Swiss accents and using the Internet as a French teacher

Written by: Spencer Greenhalgh

Primary Source: Spencer Greenhalgh

Last week, on August 1st, I popped over to Radio Télévision Suisse to spend a couple of minutes celebrating the Swiss national holiday. While I was there, I spotted an article containing five “spoken portraits” of Swiss Francophones from different regions. Each portrait highlighted a different accent (or two) from Francophone Switzerland, and it was a lot of fun to spend part of my morning listening to each of these different accents, some of which were familiar to me from my time in Switzerland.

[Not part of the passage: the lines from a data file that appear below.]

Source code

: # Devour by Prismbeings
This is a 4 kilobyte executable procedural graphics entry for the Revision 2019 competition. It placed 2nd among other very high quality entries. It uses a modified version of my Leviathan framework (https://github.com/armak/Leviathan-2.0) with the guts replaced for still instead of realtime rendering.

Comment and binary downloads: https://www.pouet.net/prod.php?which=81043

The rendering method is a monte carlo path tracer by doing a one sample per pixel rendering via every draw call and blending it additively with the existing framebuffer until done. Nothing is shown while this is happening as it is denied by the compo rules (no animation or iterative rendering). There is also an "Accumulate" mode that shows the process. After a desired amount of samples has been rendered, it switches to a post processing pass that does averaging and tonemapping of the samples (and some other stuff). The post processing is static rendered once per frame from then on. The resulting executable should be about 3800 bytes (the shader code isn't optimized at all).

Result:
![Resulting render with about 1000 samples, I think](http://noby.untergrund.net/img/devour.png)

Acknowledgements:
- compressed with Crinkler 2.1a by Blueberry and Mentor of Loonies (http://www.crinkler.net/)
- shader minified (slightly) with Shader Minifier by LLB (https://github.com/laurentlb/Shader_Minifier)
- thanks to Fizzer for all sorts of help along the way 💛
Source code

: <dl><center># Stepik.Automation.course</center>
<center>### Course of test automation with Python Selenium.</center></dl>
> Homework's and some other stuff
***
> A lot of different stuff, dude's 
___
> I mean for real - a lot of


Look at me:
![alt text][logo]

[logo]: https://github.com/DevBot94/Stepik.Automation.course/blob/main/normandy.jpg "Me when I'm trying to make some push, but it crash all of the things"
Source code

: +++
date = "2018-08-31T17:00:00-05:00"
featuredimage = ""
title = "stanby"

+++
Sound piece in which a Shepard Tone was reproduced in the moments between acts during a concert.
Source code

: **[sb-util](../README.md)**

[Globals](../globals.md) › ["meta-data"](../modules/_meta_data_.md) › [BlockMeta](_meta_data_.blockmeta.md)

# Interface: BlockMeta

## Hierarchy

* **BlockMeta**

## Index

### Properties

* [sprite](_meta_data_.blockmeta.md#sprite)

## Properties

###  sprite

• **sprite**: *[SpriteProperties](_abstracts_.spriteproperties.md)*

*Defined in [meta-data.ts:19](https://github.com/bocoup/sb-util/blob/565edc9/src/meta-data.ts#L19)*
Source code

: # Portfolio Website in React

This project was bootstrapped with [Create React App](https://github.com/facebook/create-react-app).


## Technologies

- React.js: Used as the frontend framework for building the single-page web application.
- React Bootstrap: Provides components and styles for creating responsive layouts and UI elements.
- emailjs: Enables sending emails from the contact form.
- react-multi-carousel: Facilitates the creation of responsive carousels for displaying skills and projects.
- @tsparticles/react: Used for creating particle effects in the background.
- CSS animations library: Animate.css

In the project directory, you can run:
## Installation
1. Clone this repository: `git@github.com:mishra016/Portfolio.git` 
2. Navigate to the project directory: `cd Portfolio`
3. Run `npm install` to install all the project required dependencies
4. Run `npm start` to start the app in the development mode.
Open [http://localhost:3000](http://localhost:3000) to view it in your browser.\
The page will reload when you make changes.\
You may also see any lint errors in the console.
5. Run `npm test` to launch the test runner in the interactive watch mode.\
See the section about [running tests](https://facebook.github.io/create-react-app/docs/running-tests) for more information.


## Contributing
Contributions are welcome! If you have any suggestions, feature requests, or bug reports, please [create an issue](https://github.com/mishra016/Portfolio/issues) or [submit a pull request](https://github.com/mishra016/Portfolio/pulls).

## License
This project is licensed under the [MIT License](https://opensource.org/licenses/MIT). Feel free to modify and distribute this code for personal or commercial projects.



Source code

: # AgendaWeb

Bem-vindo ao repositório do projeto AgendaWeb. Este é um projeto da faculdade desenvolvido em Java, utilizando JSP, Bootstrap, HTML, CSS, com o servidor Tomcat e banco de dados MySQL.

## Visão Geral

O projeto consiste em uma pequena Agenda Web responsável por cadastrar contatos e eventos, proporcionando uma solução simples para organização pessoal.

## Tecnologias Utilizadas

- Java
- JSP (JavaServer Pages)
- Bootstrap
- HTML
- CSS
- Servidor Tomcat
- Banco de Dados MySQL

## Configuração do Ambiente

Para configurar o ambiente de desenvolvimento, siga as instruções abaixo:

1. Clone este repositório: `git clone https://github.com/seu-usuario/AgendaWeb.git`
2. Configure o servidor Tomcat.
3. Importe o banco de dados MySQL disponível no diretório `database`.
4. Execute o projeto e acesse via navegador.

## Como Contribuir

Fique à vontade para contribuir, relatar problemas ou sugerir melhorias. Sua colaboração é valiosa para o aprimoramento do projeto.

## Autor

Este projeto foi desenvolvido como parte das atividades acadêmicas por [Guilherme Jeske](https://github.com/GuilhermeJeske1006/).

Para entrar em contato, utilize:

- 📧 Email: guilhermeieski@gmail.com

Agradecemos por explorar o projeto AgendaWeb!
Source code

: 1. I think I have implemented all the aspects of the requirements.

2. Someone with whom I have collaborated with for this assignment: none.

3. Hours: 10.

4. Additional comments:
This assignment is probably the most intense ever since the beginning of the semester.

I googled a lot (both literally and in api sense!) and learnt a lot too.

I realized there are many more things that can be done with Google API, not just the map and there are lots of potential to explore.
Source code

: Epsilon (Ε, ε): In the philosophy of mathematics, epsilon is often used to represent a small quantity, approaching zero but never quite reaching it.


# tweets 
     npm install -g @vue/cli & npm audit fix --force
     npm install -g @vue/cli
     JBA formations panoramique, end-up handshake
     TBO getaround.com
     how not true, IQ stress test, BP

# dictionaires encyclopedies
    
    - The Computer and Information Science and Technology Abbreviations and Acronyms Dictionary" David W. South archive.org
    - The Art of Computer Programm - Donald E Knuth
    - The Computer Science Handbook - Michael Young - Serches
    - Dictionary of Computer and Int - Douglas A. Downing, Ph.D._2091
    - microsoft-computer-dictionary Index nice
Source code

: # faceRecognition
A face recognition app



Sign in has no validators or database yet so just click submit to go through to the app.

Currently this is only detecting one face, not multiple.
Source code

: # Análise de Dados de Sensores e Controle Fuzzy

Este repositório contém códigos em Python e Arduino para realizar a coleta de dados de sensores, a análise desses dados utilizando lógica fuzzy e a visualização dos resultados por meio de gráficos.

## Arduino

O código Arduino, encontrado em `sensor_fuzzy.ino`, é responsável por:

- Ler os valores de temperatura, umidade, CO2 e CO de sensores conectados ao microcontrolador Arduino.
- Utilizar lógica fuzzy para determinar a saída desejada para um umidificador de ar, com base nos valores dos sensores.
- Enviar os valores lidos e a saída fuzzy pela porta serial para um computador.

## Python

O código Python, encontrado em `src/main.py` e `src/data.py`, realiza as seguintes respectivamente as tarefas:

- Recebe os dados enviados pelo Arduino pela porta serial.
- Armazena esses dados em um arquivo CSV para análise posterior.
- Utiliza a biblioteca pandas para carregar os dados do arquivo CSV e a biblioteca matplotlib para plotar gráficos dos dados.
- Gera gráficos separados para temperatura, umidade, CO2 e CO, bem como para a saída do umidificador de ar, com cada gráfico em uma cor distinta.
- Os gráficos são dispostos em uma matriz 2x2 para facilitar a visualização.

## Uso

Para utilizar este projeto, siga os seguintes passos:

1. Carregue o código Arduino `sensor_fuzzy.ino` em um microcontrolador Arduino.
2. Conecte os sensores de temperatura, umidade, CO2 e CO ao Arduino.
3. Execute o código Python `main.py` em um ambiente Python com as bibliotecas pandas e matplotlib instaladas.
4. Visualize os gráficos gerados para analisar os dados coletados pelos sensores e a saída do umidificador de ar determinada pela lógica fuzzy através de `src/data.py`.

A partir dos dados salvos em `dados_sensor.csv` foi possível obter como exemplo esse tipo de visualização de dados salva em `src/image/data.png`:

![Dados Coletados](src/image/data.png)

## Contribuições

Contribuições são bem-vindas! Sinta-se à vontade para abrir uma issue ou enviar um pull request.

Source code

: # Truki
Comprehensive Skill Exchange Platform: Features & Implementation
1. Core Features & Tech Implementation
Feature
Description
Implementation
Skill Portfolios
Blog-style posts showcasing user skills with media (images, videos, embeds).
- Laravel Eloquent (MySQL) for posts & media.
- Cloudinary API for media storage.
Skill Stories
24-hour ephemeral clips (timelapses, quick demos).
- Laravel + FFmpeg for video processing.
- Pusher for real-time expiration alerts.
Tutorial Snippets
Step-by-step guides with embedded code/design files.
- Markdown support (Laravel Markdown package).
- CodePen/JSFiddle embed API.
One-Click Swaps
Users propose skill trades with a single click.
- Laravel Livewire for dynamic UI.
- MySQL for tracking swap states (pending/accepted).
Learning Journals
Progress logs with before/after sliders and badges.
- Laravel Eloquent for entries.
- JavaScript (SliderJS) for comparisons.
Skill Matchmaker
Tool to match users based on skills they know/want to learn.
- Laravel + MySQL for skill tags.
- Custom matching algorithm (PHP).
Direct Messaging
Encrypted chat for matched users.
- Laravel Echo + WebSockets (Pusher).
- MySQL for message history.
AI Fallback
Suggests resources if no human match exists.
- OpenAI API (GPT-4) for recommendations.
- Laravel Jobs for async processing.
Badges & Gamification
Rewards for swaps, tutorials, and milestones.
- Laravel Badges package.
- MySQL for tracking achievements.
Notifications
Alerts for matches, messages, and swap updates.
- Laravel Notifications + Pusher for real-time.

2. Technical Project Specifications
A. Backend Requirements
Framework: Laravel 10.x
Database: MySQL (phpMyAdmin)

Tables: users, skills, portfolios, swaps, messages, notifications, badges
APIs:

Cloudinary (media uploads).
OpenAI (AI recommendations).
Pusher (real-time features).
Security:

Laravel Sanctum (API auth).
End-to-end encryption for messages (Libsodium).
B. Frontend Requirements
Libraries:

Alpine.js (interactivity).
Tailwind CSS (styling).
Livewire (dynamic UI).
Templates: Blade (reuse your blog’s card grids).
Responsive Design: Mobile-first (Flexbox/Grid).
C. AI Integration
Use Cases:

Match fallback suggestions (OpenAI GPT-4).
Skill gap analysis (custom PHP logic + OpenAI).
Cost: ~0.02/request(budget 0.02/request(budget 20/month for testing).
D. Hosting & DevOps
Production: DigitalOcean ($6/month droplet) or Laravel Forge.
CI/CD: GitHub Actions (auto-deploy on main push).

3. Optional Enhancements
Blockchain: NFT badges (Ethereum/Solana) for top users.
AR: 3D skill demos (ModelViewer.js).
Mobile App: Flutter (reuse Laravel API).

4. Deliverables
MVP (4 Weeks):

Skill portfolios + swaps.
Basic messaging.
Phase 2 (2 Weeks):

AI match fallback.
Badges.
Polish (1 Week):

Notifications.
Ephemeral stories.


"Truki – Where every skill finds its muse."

I’ve written before about how wonderful it is that the Internet can make cultural artifacts easily available to language teachers, but this was an especially nice resource to find because I specifically remember trying to find YouTube videos of Swiss accents as far back as five years ago (and arguing with classmates about whether the one video we could find was an authentic accent or just someone being goofy). One thing I always try to do when I’m in French teaching mode is to reinforce the idea that the Francophone world is more than just France (heck, more than just Paris). While the Internet—like any medium—tends to privilege dominant forms of expression, I think that it also makes more peripheral linguistic cultures accessible in a way that would be much harder than with just textbooks. Representing the French language as a monolith, when it’s full of regional and national variants, does it a disservice, and I think the Internet can help with that—I recently discovered the Francophone African word essencerie (instead of station-service) thanks to Wikipedia, and now it’s the word I always want to use for gas station!

It’s been over a year now since the last time I’ve taught French, but I still find myself bookmarking these resources just in case I get the chance to do it again!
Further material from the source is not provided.